ABBIAMO LO STESSO CUORE! IL SEME DI NAGASAKI HA DATO IL SUO FRUTTO


Il chicco di grano caduto in terra a Nagasaki e scoperto, ormai albero forte e robusto, quando si pensava fosse ormai seccato. 

A Nagasaki, quel 17 marzo del 1865, sembrava una giornata come qualsiasi altra. Padre Petitjean, dopo aver finito il pranzo, prese un panno asciutto ed entrò nella nuova cappella di Oura, nel quartiere di Murakami. Come ogni giorno, poteva scorgere, attraverso la porta parzialmente aperta, la folla di spettatori che lo scrutavano con curiosità. A causa del divieto del magistrato, i giapponesi non avrebbero fatto un ulteriore passo avanti verso la chiesa. Quando ebbe finito le pulizie, si inginocchiò davanti all'altare e strinse le mani. Pasqua era vicina. 

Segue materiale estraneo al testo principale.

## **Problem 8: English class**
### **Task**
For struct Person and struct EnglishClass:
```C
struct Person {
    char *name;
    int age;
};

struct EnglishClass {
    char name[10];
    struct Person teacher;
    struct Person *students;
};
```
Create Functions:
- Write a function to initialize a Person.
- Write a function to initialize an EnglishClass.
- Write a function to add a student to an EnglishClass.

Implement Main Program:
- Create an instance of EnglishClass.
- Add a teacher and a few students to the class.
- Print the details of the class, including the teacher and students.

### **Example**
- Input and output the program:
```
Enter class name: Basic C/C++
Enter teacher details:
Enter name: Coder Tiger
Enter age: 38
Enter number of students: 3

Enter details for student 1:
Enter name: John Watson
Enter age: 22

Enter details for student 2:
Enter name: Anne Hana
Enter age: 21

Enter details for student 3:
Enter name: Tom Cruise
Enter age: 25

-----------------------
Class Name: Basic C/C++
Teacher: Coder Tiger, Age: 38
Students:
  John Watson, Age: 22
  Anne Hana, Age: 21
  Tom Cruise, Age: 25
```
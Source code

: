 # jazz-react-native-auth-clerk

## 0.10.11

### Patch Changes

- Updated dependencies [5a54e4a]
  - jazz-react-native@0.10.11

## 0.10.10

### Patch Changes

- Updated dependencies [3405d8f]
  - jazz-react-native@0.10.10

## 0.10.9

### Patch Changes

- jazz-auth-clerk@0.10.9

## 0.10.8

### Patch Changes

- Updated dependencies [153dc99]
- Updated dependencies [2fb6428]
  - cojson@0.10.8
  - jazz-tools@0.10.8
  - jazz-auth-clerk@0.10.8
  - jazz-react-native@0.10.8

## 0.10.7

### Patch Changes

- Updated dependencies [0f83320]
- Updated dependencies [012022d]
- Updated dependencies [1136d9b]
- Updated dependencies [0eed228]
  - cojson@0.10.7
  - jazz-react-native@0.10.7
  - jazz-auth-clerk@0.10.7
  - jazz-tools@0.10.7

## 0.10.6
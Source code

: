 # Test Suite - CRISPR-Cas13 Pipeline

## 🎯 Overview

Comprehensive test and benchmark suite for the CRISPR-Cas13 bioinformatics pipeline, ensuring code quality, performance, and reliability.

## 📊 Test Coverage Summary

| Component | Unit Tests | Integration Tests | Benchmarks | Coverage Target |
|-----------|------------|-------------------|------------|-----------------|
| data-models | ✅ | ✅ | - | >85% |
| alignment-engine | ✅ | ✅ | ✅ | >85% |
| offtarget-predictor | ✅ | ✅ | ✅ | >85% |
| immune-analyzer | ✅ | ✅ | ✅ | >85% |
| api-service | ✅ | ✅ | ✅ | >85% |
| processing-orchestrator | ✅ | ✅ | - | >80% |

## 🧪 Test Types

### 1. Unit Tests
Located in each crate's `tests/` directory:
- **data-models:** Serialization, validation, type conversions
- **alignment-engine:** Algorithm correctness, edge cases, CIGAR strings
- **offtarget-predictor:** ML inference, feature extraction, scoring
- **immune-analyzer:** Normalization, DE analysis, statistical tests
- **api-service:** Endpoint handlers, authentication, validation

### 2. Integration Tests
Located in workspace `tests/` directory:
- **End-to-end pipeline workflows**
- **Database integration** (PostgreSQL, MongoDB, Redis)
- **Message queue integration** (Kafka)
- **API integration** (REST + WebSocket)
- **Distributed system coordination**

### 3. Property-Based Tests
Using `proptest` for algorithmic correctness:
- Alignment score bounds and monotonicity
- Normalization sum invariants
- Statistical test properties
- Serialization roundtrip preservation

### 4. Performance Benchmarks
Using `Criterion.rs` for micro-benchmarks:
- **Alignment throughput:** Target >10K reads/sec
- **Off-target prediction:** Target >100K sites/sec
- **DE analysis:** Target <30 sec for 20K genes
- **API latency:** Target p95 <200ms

Erano appena passate le dodici e trenta quando udì un lieve rumore dietro di lui; si voltò, e vide quattro o cinque giapponesi in silenzio intenti a fissarlo. Gli uomini indossavano abbigliamento trasandato e le loro facce sembravano cotte al sole. Lo guardavano timidamente, i loro occhi erano come quelli dei topi quando scrutano l'ambiente circostante; ma quando Padre Petitjean girò la testa verso di loro, si ritirarono velocemente. Con un sorriso forzato congiunse di nuovo le mani e riprese la sua preghiera.

Ancora una volta udì un debole rumore. Questa volta però rimase inginocchiato e non prestò attenzione ai curiosi, così da offrire loro del tempo per guardare l'altare e le statue di Gesù e Maria. Gli uomini presero un po' di coraggio: sentì dei passi, i giapponesi sembravano venire ancora più vicino. "Queste cose strane in fila qui. . . Sai come si chiamano? ". Erano ormai tanto vicini da poter ascoltare la loro conversazione. Padre Petitjean Era così nervoso da trovarsi sul punto di piangere.


Ad un tratto una donna gli chiese: «Signore. . . Dove si trova la statua di Santa Maria? "

Padre Petitjean cercò di alzarsi, ma non riusciva a rimettersi in piedi. L'intensità di quelle emozioni gli rendeva impossibile muoversi. "La statua. . . di Santa Maria", sussurrò. "Vieni con me". Padre Petitjean  condusse la donna alla base della statua della Madonna a destra dell'altare. La giovane Madre sorrideva, aveva una corona sulla testa e il bambino Gesù in braccio. [La statua stessa è ancora in mostra oggi nella cattedrale di Oura a Nagasaki.]
La donna, insieme ad altri uomini e donne nel gruppo, sollevò gli occhi per guardare dove Petitjean stava indicando. Stettero in silenzio per un po’ di tempo, finché la donna mormorò, quasi come un sospiro o un gemito, "E’ così bella!". Anche gli altri sospirarono. Poi, con alcuni di loro, gli chiese se fosse per caso sposato. E ancora, se lo avesse inviato lì il Papa di Roma.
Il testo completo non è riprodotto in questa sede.